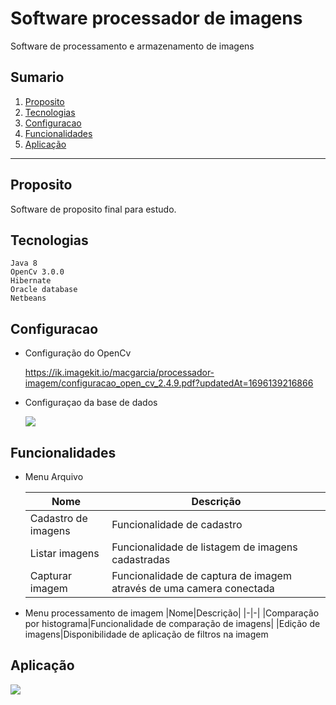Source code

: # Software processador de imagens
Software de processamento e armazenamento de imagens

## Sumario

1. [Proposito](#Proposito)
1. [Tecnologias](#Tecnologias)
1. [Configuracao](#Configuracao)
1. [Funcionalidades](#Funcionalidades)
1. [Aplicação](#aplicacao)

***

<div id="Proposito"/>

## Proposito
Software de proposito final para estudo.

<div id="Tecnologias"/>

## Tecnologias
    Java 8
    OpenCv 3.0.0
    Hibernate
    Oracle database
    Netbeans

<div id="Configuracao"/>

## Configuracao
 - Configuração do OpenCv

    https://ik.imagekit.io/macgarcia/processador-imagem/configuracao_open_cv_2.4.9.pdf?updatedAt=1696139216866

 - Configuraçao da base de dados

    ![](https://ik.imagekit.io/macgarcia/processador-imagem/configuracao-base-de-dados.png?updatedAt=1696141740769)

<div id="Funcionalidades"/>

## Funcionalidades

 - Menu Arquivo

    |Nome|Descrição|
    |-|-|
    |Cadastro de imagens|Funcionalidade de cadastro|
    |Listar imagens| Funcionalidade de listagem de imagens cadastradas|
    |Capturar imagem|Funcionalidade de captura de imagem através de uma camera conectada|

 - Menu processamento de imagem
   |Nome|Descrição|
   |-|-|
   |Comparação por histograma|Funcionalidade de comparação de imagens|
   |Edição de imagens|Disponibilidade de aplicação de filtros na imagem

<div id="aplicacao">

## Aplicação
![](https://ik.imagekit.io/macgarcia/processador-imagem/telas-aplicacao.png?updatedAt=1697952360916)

== == ==

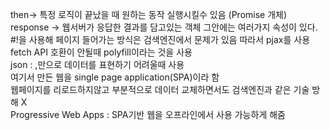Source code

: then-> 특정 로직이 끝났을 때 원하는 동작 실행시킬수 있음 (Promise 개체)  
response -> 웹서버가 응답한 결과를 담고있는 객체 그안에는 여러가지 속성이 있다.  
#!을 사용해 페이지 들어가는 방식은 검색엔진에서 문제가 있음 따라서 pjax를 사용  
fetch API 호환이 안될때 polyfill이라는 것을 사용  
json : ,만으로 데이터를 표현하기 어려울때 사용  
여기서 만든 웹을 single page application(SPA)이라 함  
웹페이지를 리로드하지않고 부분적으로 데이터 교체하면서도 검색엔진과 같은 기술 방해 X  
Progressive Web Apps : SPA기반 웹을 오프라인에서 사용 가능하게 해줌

== == ==

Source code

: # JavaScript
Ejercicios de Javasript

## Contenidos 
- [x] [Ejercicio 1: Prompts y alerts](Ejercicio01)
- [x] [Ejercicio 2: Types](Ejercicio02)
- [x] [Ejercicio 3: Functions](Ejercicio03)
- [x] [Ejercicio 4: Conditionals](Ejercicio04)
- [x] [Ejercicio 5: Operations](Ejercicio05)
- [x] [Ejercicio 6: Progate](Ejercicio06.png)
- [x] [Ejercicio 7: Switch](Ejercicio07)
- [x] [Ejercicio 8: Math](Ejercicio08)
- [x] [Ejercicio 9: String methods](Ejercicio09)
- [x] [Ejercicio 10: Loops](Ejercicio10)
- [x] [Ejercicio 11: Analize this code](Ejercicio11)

== == ==

Which of the lines above include the string "processamento"? Pick them out and copy them.

Exercise result:
Software de processamento e armazenamento de imagens
 - Menu processamento de imagem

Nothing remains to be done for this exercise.